On a basic level, it is a road movie, though to call it that would be a bit like saying Crouching Tiger, Hidden Dragon is a martial arts movie or that Blade Runner has lots of robots in it: it would completely miss the point. Partly, this is because for the duration of the film Stephen, superbly and sensitively played by Edward Hogg, barely steps outside his house. Instead, though flashback, we get a journey as much through his mind as through Europe.

As the film opens, the camera winds its way through the house, credits appearing on household items such as the old fashioned rotary dial of the telephone, the tube of toothpaste, the paste itself writing in the sink, and so on. This meticulous attention to detail carries through the film as we meet Stephen, an obsessive-compulsive agoraphobic who between filing his dental floss and eating the same vegetable lasagne for lunch each day has hid himself from the world.

It is one year since he has ventured outside, and suddenly his neatly ordered life comes crashing down as he discovers the mice have been at the whole of his stock of ready meals. This launches a voyage through the mementos of his European tour with his friend Bunny (and equally superb Simon Farnaby). On one level, it's somewhat unclear how two such different people have come to be such close friends; on another, their relationship never feels unnatural.

The moment the narrative ventures outside the house, we leave any semblance of the ordinary. Instead, our characters inhabit animated or almost cardboard like sets, giving the film a magically surreal quality not a million miles away from the likes of Gilliam, Kaufman or Burton.

Gradually, we learn why Stephen is now a prisoner of his own mind. Writer and director Paul King expertly dips in and out of flashbacks, using a snowdome to transport the viewer to a mountaintop Swiss chalet, taking us to a fairground inside the mechanism of a clock. At times the transitions from the house to the recollections call to mind Joel tumbling through his memories in Eternal Sunshine of the Spotless Mind or the dream sequences that make up perhaps my favourite episode of Buffy the Vampire Slayer (Restless, the season four finale). Similarly he knows how to hold onto an exquisite moment, such as when Stephen nearly kisses Eloisa (a fine performance by Veronica Echegui) in an archway in some unnamed and unidentifiable Spanish town. It is simply a wonder to look at.

I don't want to say any more about the plot than I have, it really isn't easy to explain; it's the sort of film you just have to see. However, don't be thinking it's simply a heartfelt and poignant journey, though it certainly is; and though it may bring a tear to your eye, it is also funny, so much so that if you were sticking on labels, the comedy one would have to be affixed and feature big bold type. It is hysterically funny at times, such as when Bunny begs Stephen for some underwear, Stephen's elaborate cocktails, or the argument in the car.
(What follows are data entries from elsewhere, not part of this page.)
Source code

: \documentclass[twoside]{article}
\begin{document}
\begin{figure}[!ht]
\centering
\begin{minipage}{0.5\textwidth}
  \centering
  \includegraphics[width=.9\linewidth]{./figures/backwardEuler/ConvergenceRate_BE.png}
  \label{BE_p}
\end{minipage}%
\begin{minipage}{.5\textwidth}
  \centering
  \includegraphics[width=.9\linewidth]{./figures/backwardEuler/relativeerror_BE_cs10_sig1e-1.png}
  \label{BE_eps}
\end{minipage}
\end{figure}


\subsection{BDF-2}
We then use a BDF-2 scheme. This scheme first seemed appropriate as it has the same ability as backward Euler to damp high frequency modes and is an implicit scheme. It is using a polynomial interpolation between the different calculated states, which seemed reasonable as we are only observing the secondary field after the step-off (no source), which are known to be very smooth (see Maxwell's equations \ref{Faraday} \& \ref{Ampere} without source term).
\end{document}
There really is nothing I can fault the film on. Perhaps one or two moments edge a little closer to gross-out comedy than I would like, the scene with the dogs, for example. However, such moments are generally so hilarious it's hard to see them as a flaw. There isn't a duff performance to be seen on the screen and there's a great soundtrack too, accentuating the moods well, but never outshining the film. They also know when no sound at all is needed. In a wonderfully powerful moment towards the end, the only sound was the whirr of the projector, reminding one that the Cameo is a proper cinema.

In short, this is a truly exceptional film, one of the finest I've seen this year, and I really can't recommend it highly enough. So what put me off initially? Well, Paul King is also the director of The Mighty Boosh, and what little I've seen of that has left me no desire to see more. Now I'm wondering if it deserves a proper viewing.

One final word - stay to the end of the credits - the final dedication is well worth the wait.


Actually, a final, final word is needed. A film this fine deserves one of our irregular awards. So, without further ado, I present:

The Paul King Award for a Stunning, Meticulously Crafted, Poignant and Hilarious Odyssey through the Imagination

Thinking about it, Joss Whedon deserves this award for Restless, so too do Charlie Kaufman and Michel Gondry for Eternal Sunshine of the Spotless Mind.